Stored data
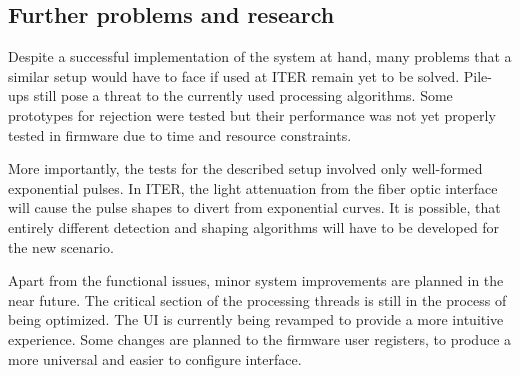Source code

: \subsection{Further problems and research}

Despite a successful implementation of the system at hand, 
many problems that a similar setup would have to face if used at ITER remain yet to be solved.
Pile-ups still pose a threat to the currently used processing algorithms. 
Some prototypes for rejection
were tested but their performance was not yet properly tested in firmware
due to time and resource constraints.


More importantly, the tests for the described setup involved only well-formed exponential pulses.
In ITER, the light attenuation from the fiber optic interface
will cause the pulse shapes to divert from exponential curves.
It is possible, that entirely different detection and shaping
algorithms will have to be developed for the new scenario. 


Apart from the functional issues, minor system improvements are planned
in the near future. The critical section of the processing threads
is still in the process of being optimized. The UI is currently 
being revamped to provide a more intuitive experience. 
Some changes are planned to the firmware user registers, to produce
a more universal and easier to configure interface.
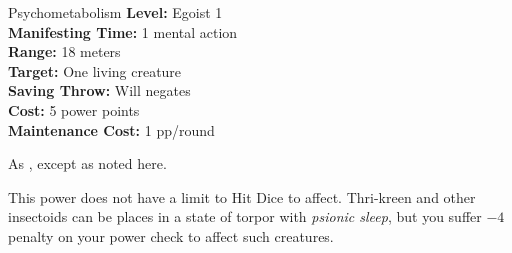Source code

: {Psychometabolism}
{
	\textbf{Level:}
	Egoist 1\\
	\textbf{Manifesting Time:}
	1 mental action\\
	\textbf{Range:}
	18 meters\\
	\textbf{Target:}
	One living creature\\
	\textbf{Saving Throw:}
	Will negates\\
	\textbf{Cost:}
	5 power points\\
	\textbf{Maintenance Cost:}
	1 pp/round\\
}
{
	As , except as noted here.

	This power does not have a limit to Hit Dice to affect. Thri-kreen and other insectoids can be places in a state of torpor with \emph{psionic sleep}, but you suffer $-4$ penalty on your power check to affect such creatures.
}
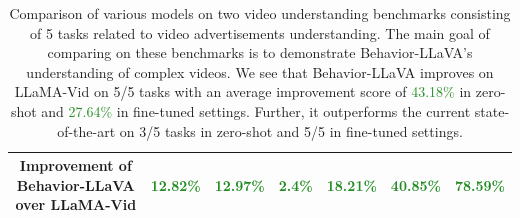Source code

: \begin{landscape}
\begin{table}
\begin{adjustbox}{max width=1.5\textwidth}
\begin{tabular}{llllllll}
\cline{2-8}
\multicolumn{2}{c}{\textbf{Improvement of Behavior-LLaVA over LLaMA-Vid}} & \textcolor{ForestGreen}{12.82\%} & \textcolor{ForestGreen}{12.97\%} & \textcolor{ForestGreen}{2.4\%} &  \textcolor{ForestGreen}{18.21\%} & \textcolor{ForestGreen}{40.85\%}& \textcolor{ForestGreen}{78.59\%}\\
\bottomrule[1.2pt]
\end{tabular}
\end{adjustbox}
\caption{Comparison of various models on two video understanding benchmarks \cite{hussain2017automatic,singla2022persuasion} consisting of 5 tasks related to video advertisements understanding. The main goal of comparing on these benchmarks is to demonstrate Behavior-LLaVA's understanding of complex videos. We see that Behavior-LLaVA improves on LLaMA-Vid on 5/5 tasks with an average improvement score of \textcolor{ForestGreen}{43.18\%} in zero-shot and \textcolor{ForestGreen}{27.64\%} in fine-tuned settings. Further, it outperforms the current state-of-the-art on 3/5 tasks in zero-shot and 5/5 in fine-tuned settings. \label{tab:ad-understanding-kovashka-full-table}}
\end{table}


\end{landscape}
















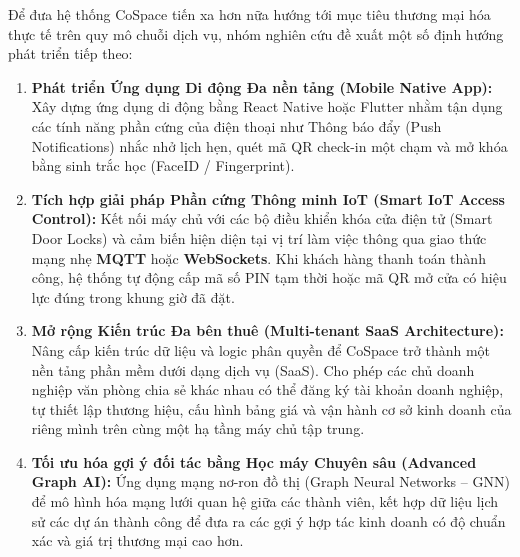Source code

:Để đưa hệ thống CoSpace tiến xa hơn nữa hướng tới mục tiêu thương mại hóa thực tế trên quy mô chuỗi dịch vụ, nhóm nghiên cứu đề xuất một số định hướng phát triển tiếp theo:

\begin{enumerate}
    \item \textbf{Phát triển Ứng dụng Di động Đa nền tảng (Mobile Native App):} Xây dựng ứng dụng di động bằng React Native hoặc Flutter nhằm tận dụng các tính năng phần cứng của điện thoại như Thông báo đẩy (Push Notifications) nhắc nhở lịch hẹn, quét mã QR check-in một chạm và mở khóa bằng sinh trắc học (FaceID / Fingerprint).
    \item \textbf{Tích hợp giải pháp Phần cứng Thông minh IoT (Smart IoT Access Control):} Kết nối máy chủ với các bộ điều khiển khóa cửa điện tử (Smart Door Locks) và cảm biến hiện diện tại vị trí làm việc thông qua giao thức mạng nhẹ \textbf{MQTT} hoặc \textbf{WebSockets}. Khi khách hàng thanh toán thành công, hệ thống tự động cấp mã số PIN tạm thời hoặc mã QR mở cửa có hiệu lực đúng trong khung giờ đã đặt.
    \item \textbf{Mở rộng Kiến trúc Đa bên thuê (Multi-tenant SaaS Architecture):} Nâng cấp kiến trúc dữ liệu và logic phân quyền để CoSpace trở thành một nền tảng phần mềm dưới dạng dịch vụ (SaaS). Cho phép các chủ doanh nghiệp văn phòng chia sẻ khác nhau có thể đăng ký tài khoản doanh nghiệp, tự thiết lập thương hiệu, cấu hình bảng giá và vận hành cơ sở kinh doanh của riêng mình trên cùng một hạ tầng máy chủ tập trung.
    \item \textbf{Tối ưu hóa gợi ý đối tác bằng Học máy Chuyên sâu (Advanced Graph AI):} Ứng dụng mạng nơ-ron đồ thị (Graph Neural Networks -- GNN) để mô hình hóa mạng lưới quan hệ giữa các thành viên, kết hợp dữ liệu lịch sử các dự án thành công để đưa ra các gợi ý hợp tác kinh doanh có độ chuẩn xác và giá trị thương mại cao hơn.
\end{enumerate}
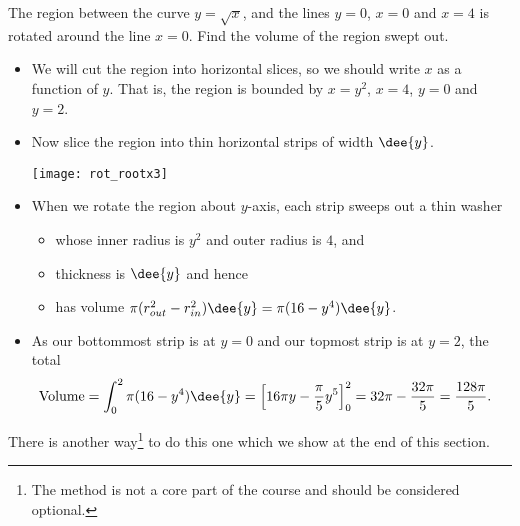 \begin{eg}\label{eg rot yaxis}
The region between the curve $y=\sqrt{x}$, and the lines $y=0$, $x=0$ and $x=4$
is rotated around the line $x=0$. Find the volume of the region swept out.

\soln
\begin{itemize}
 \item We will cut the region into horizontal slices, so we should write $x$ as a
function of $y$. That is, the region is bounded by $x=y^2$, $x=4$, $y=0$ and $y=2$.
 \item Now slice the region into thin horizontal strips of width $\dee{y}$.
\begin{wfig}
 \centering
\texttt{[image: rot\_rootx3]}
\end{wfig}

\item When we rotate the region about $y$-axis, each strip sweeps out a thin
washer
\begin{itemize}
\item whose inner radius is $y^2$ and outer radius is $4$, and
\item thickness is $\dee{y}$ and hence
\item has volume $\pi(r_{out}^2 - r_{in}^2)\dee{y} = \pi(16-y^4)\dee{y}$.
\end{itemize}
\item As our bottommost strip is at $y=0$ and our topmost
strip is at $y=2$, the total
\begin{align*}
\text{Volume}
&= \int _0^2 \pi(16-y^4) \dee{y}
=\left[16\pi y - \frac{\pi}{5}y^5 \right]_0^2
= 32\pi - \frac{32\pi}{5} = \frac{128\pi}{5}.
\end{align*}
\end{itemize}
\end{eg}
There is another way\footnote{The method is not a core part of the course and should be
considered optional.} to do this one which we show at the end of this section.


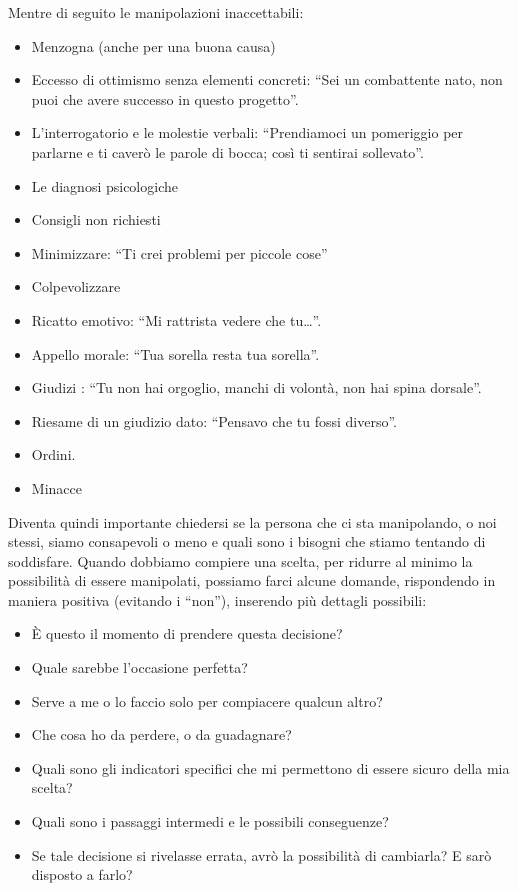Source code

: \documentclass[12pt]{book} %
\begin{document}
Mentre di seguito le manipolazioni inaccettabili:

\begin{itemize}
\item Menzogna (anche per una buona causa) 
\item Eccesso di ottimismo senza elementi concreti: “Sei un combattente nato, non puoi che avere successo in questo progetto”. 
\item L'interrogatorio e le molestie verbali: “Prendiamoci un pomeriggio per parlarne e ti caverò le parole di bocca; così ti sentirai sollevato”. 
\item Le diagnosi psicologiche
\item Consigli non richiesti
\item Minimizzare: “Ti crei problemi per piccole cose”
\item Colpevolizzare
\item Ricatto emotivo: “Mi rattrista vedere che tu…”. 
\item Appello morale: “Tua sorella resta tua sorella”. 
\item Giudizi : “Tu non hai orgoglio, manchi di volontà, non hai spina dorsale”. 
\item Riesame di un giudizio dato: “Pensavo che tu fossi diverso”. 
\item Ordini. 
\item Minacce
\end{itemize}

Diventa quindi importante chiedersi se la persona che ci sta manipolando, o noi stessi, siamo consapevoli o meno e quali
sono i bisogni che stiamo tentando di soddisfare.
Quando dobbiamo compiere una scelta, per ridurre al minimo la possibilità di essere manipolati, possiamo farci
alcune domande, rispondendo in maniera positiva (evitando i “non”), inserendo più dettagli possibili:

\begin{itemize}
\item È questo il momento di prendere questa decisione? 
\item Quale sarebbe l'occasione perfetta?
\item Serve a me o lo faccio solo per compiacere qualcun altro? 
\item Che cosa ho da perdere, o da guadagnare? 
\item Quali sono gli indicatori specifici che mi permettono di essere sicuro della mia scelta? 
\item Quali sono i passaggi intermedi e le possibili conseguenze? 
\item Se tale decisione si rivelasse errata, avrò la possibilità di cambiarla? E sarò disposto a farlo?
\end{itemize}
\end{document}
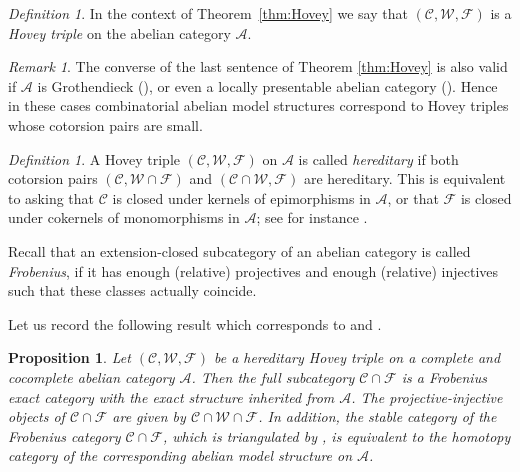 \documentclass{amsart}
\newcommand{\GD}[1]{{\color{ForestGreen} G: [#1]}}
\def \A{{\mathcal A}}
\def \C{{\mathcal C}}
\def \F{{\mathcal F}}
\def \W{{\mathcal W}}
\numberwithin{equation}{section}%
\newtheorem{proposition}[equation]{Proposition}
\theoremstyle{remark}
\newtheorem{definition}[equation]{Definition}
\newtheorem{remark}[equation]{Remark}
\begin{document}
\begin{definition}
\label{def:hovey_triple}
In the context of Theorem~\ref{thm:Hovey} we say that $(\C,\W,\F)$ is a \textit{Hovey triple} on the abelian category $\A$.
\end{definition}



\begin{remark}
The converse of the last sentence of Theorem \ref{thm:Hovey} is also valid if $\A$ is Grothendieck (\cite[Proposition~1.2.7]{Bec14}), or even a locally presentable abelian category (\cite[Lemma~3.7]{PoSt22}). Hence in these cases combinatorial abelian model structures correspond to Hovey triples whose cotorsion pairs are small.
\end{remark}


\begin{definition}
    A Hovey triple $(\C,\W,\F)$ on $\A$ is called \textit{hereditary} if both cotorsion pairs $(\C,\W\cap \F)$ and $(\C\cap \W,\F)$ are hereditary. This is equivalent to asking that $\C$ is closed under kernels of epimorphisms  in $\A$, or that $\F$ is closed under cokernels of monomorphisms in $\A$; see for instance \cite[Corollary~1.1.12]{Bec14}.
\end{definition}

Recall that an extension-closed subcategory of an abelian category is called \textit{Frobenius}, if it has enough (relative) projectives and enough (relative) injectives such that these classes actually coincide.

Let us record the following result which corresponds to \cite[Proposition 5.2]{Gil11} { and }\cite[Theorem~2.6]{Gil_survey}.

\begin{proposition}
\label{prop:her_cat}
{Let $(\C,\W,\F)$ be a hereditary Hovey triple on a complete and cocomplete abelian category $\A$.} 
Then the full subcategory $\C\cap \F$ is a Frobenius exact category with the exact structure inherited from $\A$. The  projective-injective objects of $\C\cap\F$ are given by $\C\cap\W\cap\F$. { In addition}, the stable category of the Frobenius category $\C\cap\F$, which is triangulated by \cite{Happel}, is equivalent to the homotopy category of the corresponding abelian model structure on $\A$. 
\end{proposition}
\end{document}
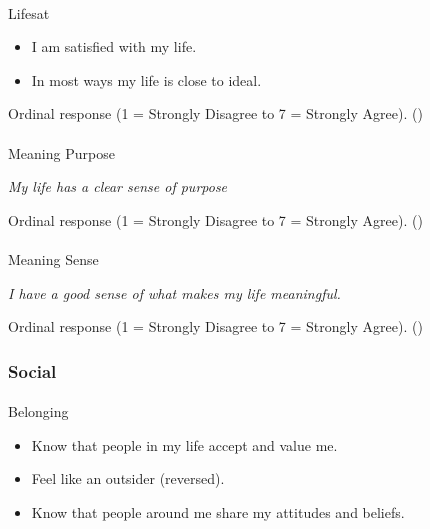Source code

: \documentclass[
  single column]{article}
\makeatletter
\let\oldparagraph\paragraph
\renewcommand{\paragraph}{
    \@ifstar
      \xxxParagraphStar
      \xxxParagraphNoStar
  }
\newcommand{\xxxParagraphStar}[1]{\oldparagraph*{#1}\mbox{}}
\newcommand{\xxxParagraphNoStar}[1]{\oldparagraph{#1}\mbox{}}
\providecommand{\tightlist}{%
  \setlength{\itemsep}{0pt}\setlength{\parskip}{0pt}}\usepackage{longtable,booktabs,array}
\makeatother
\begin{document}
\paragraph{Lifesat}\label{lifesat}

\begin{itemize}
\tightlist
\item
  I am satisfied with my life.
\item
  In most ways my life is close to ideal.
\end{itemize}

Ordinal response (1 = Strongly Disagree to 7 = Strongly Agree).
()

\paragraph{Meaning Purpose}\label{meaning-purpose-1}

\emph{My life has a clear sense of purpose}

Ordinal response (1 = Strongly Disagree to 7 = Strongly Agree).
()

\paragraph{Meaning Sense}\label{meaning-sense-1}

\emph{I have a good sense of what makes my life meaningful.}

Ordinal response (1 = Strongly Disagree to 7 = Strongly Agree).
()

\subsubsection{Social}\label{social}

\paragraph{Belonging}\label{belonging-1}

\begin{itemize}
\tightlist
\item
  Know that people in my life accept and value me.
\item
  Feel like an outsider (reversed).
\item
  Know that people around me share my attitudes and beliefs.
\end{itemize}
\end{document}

• [About this exercise]:
Only the lines from the beginning of the records up to and including the line with "algorithms will have" should appear, exactly as they are, and no pictures.

• [Task output]:
Source code

: \subsection{Further problems and research}

Despite a successful implementation of the system at hand, 
many problems that a similar setup would have to face if used at ITER remain yet to be solved.
Pile-ups still pose a threat to the currently used processing algorithms. 
Some prototypes for rejection
were tested but their performance was not yet properly tested in firmware
due to time and resource constraints.


More importantly, the tests for the described setup involved only well-formed exponential pulses.
In ITER, the light attenuation from the fiber optic interface
will cause the pulse shapes to divert from exponential curves.
It is possible, that entirely different detection and shaping
algorithms will have to be developed for the new scenario. 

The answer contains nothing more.